Data below:
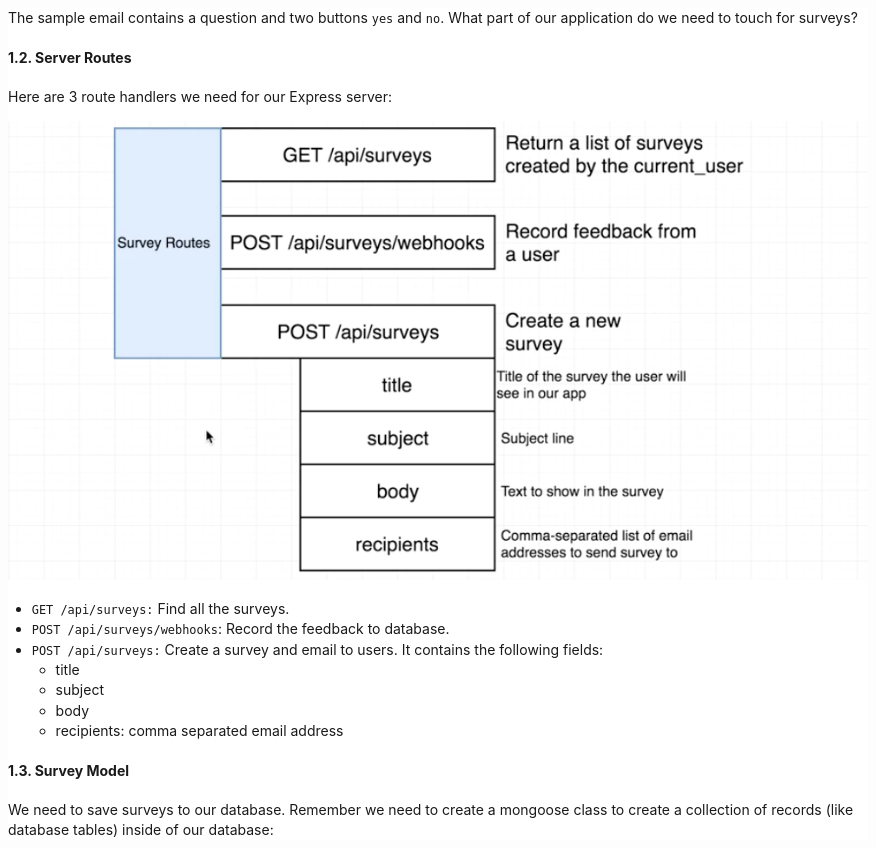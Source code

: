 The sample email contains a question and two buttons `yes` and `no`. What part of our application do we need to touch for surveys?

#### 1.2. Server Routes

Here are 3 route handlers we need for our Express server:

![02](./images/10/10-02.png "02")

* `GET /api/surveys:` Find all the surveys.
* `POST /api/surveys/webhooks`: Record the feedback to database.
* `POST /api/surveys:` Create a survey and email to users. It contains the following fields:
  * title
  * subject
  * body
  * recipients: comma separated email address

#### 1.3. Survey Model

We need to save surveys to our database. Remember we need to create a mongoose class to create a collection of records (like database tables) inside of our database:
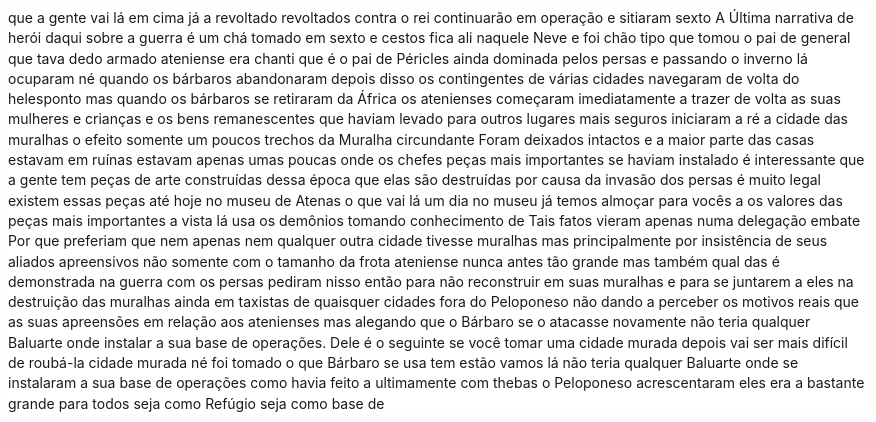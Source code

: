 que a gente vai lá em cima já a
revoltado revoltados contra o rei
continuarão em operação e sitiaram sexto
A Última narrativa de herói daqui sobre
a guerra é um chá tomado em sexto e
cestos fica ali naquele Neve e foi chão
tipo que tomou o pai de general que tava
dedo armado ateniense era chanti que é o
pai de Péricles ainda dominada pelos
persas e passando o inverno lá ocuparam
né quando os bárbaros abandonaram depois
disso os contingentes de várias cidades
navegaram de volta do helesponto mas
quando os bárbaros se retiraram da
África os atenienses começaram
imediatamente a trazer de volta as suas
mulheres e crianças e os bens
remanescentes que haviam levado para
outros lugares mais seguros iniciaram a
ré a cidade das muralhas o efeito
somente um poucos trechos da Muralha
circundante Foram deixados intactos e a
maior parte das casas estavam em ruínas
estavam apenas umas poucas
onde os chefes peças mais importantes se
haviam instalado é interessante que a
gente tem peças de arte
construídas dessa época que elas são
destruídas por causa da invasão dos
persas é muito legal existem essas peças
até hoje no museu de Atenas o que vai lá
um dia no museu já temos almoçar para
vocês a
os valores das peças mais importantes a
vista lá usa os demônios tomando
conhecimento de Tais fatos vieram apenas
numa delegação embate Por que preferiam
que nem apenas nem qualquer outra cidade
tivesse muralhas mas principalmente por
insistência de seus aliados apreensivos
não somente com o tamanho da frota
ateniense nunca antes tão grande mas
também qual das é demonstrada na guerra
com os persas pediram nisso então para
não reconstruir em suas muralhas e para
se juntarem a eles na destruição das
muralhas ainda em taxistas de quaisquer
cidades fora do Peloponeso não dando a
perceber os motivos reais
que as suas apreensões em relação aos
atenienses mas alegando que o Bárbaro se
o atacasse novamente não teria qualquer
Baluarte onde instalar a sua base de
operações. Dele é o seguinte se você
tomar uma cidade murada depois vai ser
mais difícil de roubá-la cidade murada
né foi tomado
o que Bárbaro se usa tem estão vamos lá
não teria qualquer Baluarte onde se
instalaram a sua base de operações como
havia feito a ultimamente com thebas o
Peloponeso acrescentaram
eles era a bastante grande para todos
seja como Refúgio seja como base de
End of Data.
(Task goal): Above are the records. Print exactly, and only, the lines from the line with "mulheres e crianças e os bens" to the line with "não reconstruir em suas muralhas e para", both inclusive.

(Exercise response):
mulheres e crianças e os bens
remanescentes que haviam levado para
outros lugares mais seguros iniciaram a
ré a cidade das muralhas o efeito
somente um poucos trechos da Muralha
circundante Foram deixados intactos e a
maior parte das casas estavam em ruínas
estavam apenas umas poucas
onde os chefes peças mais importantes se
haviam instalado é interessante que a
gente tem peças de arte
construídas dessa época que elas são
destruídas por causa da invasão dos
persas é muito legal existem essas peças
até hoje no museu de Atenas o que vai lá
um dia no museu já temos almoçar para
vocês a
os valores das peças mais importantes a
vista lá usa os demônios tomando
conhecimento de Tais fatos vieram apenas
numa delegação embate Por que preferiam
que nem apenas nem qualquer outra cidade
tivesse muralhas mas principalmente por
insistência de seus aliados apreensivos
não somente com o tamanho da frota
ateniense nunca antes tão grande mas
também qual das é demonstrada na guerra
com os persas pediram nisso então para
não reconstruir em suas muralhas e para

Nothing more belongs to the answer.